I have always been fascinated by the role of ambassadors in our government. Ambassadors are some of the highest ranking officials who represent our government, however, what makes them unique is that they don’t live in the United States. The role of a U.S. Ambassador is to represent our country while living in another nation. They play a crucial role in promoting diplomatic relations and protecting American interests around the globe. Quite often, an ambassador will be stationed at an “embassy”, which functions as an official organization or outpost of the United States in a foreign land.
As I have reflected more and more on this I have come to the conclusion that the image of an ambassador is a great analogy for our place as Christians in the world today. In 2 Corinthians 5 Paul uses the language of an ambassador to refer to Christians. He says, “In Christ God was reconciling the world to himself, not counting their trespasses against them, and entrusting to us the message of reconciliation. Therefore, we are ambassadors for Christ, God making his appeal through us” (2 Cor. 5:19-20). According to Paul, all Christians are ambassadors. However, as ambassadors our purpose is not to represent an earthly country or nation; rather, our purpose is to represent Christ and his Kingdom to the world around us.
When we adopt this perspective, it has huge implications for the way we understand our place in this world. First of all, if Christians are ambassadors then that means we should see ourselves as “foreigners” no matter where we live. Just as United States ambassadors live and work in foreign lands where they are not citizens, Christians live and work in foreign lands because we recognize that our true citizenship is in Christ’s eternal kingdom (Phil. 3:20). Instead of seeing our primary identity in terms of the kingdoms of this world (i.e. America), we should understand our primary identity in terms of the Kingdom of God. This means that every day when a Christian wakes up he/she should ask: How can I best represent Jesus and his Kingdom to the world today?
This also has massive implications for how we understand our churches.
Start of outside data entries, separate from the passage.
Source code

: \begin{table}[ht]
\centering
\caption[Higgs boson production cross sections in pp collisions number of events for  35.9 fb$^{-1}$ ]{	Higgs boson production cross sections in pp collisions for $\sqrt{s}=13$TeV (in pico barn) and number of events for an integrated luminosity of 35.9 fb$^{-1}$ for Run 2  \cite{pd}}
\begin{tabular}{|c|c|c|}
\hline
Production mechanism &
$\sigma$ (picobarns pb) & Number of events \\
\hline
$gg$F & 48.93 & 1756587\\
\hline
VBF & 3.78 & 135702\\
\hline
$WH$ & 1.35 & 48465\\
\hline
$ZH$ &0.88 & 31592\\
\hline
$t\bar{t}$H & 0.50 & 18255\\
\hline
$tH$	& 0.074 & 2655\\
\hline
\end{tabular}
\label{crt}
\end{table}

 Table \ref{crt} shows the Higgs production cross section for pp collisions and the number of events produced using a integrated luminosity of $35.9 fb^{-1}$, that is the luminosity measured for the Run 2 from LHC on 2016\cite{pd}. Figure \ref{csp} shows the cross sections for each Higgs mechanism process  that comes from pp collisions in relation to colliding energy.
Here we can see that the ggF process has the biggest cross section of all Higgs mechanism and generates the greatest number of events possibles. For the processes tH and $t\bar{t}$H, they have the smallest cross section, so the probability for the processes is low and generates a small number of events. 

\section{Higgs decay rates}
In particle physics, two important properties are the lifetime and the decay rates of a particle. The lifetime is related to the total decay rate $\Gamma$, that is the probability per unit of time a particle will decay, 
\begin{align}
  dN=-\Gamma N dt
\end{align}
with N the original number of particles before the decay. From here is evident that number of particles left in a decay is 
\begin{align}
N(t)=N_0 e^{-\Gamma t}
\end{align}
If, according to Scripture, all Christians are ambassadors then this means our churches should function as “embassies.” Churches all across the world are like outposts of the Kingdom of God in foreign lands. When we gather together as the body of Christ we come together with other ambassadors to worship, grow, and send one another out to represent Christ. We may be “strangers and exiles” on this earth (Heb. 11:13), but we are not alone. In every place where you find a Biblical church there is a tangible manifestation of Christ’s Kingdom at work in the world.
We know from the Scriptures that Christ’s eternal Kingdom will not be fully established until he returns to make all things new. However, this reality does not mean that Christ’s Kingdom isn’t present and breaking into the world right now. The primary way that we see Christ’s Kingdom at work in these present days is through his ambassadors and embassies. As the Scripture says, God has entrusted to us the message of reconciliation and Christ is making his appeal through us (2 Cor. 5:19-20).